##### Input data

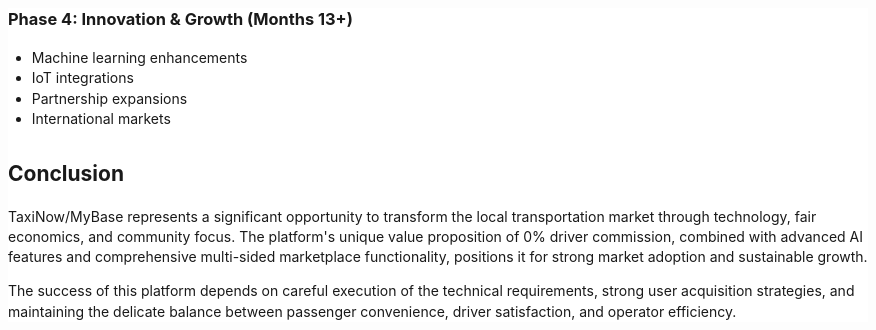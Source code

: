### Phase 4: Innovation & Growth (Months 13+)
- Machine learning enhancements
- IoT integrations
- Partnership expansions
- International markets

## Conclusion

TaxiNow/MyBase represents a significant opportunity to transform the local transportation market through technology, fair economics, and community focus. The platform's unique value proposition of 0% driver commission, combined with advanced AI features and comprehensive multi-sided marketplace functionality, positions it for strong market adoption and sustainable growth.

The success of this platform depends on careful execution of the technical requirements, strong user acquisition strategies, and maintaining the delicate balance between passenger convenience, driver satisfaction, and operator efficiency.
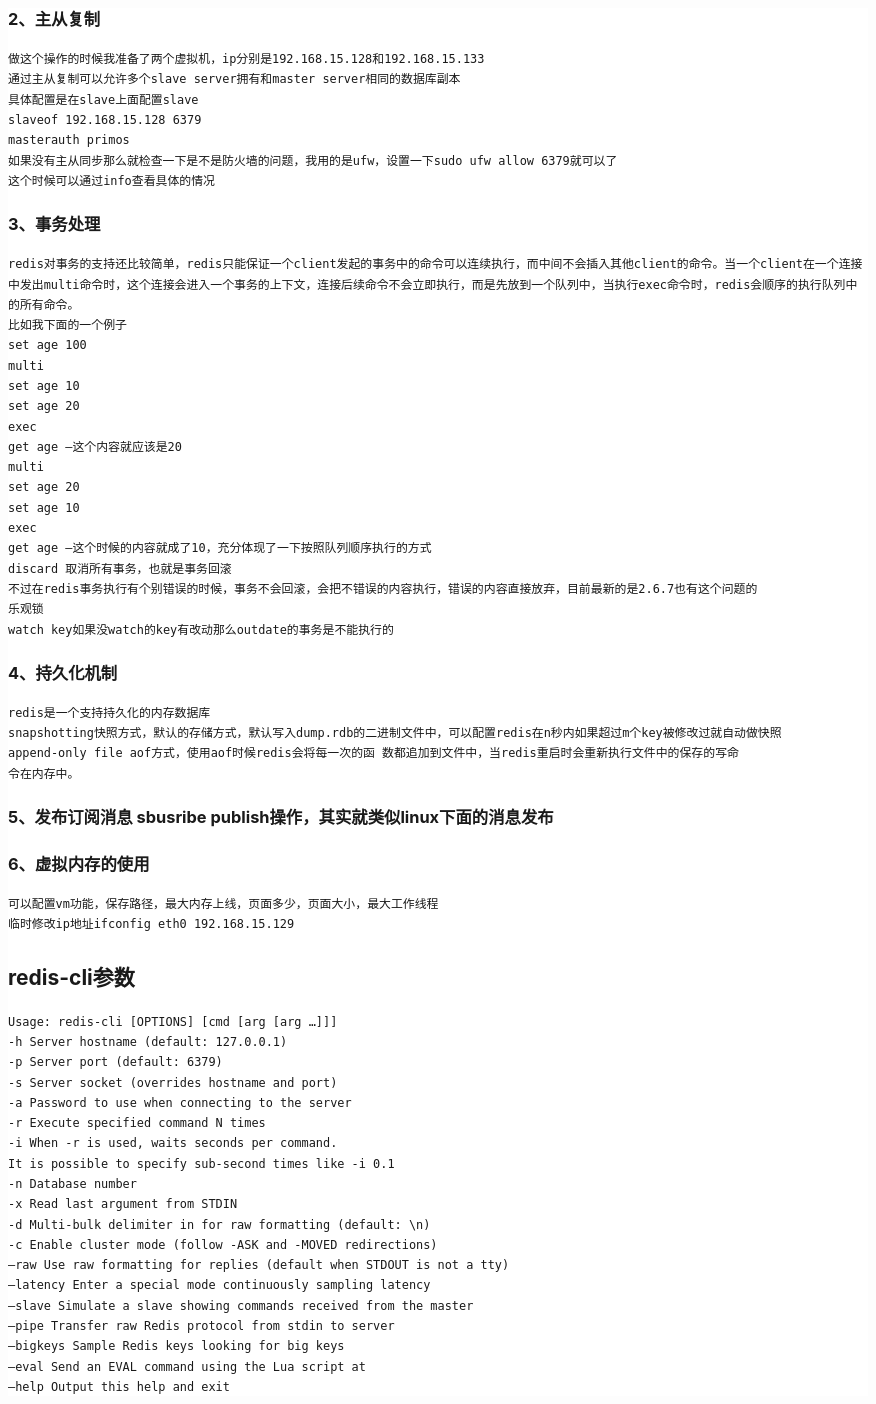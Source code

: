 ### 2、主从复制

	做这个操作的时候我准备了两个虚拟机，ip分别是192.168.15.128和192.168.15.133
	通过主从复制可以允许多个slave server拥有和master server相同的数据库副本
	具体配置是在slave上面配置slave
	slaveof 192.168.15.128 6379
	masterauth primos
	如果没有主从同步那么就检查一下是不是防火墙的问题，我用的是ufw，设置一下sudo ufw allow 6379就可以了
	这个时候可以通过info查看具体的情况

### 3、事务处理

	redis对事务的支持还比较简单，redis只能保证一个client发起的事务中的命令可以连续执行，而中间不会插入其他client的命令。当一个client在一个连接中发出multi命令时，这个连接会进入一个事务的上下文，连接后续命令不会立即执行，而是先放到一个队列中，当执行exec命令时，redis会顺序的执行队列中的所有命令。
	比如我下面的一个例子
	set age 100
	multi
	set age 10
	set age 20
	exec
	get age –这个内容就应该是20
	multi
	set age 20
	set age 10
	exec
	get age –这个时候的内容就成了10，充分体现了一下按照队列顺序执行的方式
	discard 取消所有事务，也就是事务回滚
	不过在redis事务执行有个别错误的时候，事务不会回滚，会把不错误的内容执行，错误的内容直接放弃，目前最新的是2.6.7也有这个问题的
	乐观锁
	watch key如果没watch的key有改动那么outdate的事务是不能执行的

### 4、持久化机制
	redis是一个支持持久化的内存数据库
	snapshotting快照方式，默认的存储方式，默认写入dump.rdb的二进制文件中，可以配置redis在n秒内如果超过m个key被修改过就自动做快照
	append-only file aof方式，使用aof时候redis会将每一次的函 数都追加到文件中，当redis重启时会重新执行文件中的保存的写命
	令在内存中。
### 5、发布订阅消息 sbusribe publish操作，其实就类似linux下面的消息发布

### 6、虚拟内存的使用
	可以配置vm功能，保存路径，最大内存上线，页面多少，页面大小，最大工作线程
	临时修改ip地址ifconfig eth0 192.168.15.129

## redis-cli参数
	Usage: redis-cli [OPTIONS] [cmd [arg [arg …]]]
	-h Server hostname (default: 127.0.0.1)
	-p Server port (default: 6379)
	-s Server socket (overrides hostname and port)
	-a Password to use when connecting to the server
	-r Execute specified command N times
	-i When -r is used, waits seconds per command.
	It is possible to specify sub-second times like -i 0.1
	-n Database number
	-x Read last argument from STDIN
	-d Multi-bulk delimiter in for raw formatting (default: \n)
	-c Enable cluster mode (follow -ASK and -MOVED redirections)
	–raw Use raw formatting for replies (default when STDOUT is not a tty)
	–latency Enter a special mode continuously sampling latency
	–slave Simulate a slave showing commands received from the master
	–pipe Transfer raw Redis protocol from stdin to server
	–bigkeys Sample Redis keys looking for big keys
	–eval Send an EVAL command using the Lua script at
	–help Output this help and exit
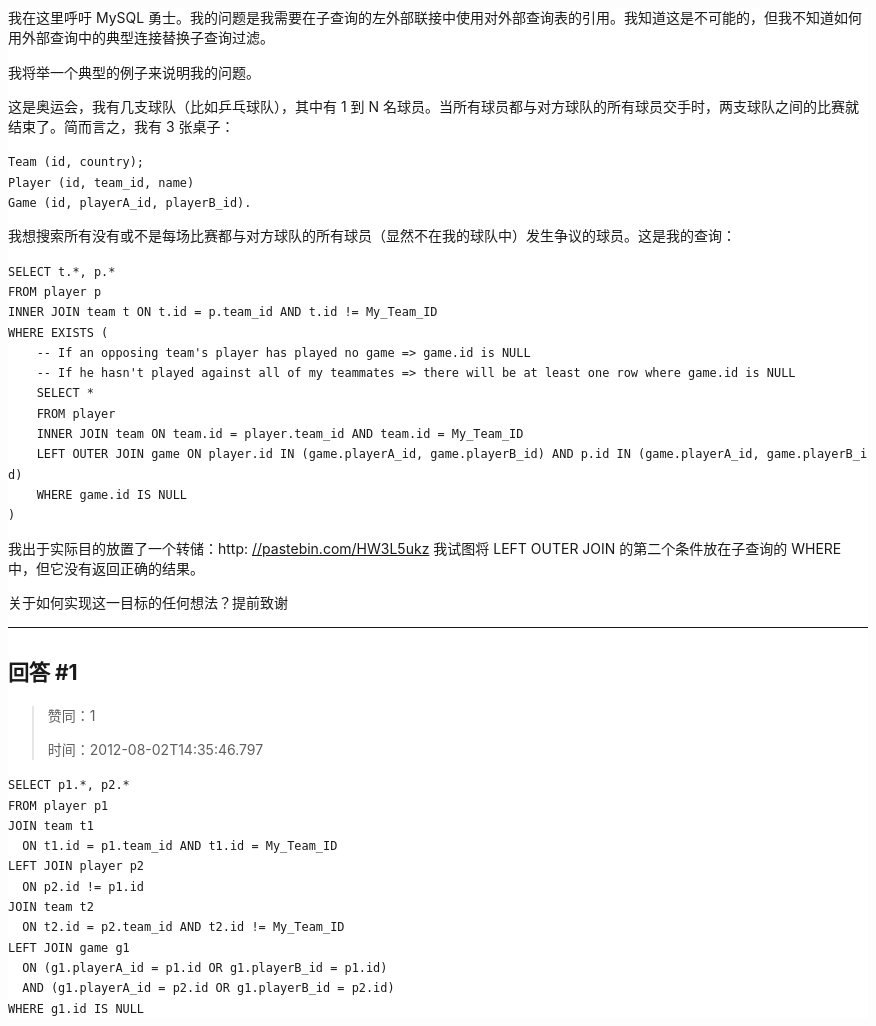 我在这里呼吁 MySQL 勇士。我的问题是我需要在子查询的左外部联接中使用对外部查询表的引用。我知道这是不可能的，但我不知道如何用外部查询中的典型连接替换子查询过滤。

我将举一个典型的例子来说明我的问题。

这是奥运会，我有几支球队（比如乒乓球队），其中有 1 到 N 名球员。当所有球员都与对方球队的所有球员交手时，两支球队之间的比赛就结束了。简而言之，我有 3 张桌子：

```
Team (id, country); 
Player (id, team_id, name) 
Game (id, playerA_id, playerB_id). 
```

我想搜索所有没有或不是每场比赛都与对方球队的所有球员（显然不在我的球队中）发生争议的球员。这是我的查询：

```
SELECT t.*, p.*
FROM player p
INNER JOIN team t ON t.id = p.team_id AND t.id != My_Team_ID
WHERE EXISTS (
    -- If an opposing team's player has played no game => game.id is NULL
    -- If he hasn't played against all of my teammates => there will be at least one row where game.id is NULL
    SELECT *
    FROM player
    INNER JOIN team ON team.id = player.team_id AND team.id = My_Team_ID
    LEFT OUTER JOIN game ON player.id IN (game.playerA_id, game.playerB_id) AND p.id IN (game.playerA_id, game.playerB_id)
    WHERE game.id IS NULL
) 
```

我出于实际目的放置了一个转储：http: [//pastebin.com/HW3L5ukz](http://pastebin.com/HW3L5ukz) 我试图将 LEFT OUTER JOIN 的第二个条件放在子查询的 WHERE 中，但它没有返回正确的结果。

关于如何实现这一目标的任何想法？提前致谢

* * *

## 回答 #1

> 赞同：1
> 
> 时间：2012-08-02T14:35:46.797

```
SELECT p1.*, p2.*
FROM player p1
JOIN team t1
  ON t1.id = p1.team_id AND t1.id = My_Team_ID
LEFT JOIN player p2
  ON p2.id != p1.id
JOIN team t2
  ON t2.id = p2.team_id AND t2.id != My_Team_ID
LEFT JOIN game g1
  ON (g1.playerA_id = p1.id OR g1.playerB_id = p1.id)
  AND (g1.playerA_id = p2.id OR g1.playerB_id = p2.id)
WHERE g1.id IS NULL 
```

##########

**Directions for this task:** Pull every line containing "mode" from the data.

**Written response:**
	-c Enable cluster mode (follow -ASK and -MOVED redirections)
	–latency Enter a special mode continuously sampling latency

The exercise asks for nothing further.